En una tarde de desidia en la que el sol ilumina todo lo que toca con su calidez, observo unos rayos que se cuelan tímidos por mi ventana entreabierta y que al llegar a la librería repleta de volúmenes impasibles, van deambulando por encima de los lomos polvorientos con sumo cuidado, como dando color a un lienzo invisible.
El tiempo se escapa entre mis manos, igual que la luz del sol, que quiere apagarse como desangrándose a causa de una herida superficial. Las notas de música bailan frenéticas por todo el espacio que me envuelve y me hacen sentir bien.
Oprimo las ganas de saltar de la silla y gritar con todas mis fuerzas, para hacer saber al Universo mis más ansiados pensamientos.
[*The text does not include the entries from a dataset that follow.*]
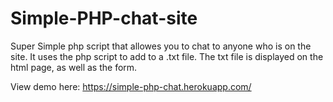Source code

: # Simple-PHP-chat-site
Super Simple php script that allowes you to chat to anyone who is on the site. 
It uses the php script to add to a .txt file. The txt file is displayed on the html page, as well as the form. 

View demo here: 
https://simple-php-chat.herokuapp.com/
En vez de eso, pongo negro sobre blanco para intentar apaciguar mis exaltados sentidos.
Algo llega a mis sienes dejándome sin aliento por un instante, fugaz e incierto. Y no puedo evitar moverme levemente al compás de la música que me acompaña y dejarme sentir… como si una ínfima parte de mi Ser notase el inicio de algo nuevo, diferente.
Y vislumbro la ansiada luz, al final de mi largo y cansino túnel. Por fin la luz gana la dura batalla a la temida oscuridad y la dicha me acaricia con sus gráciles dedos. ¿Será la llegada de la nueva estación?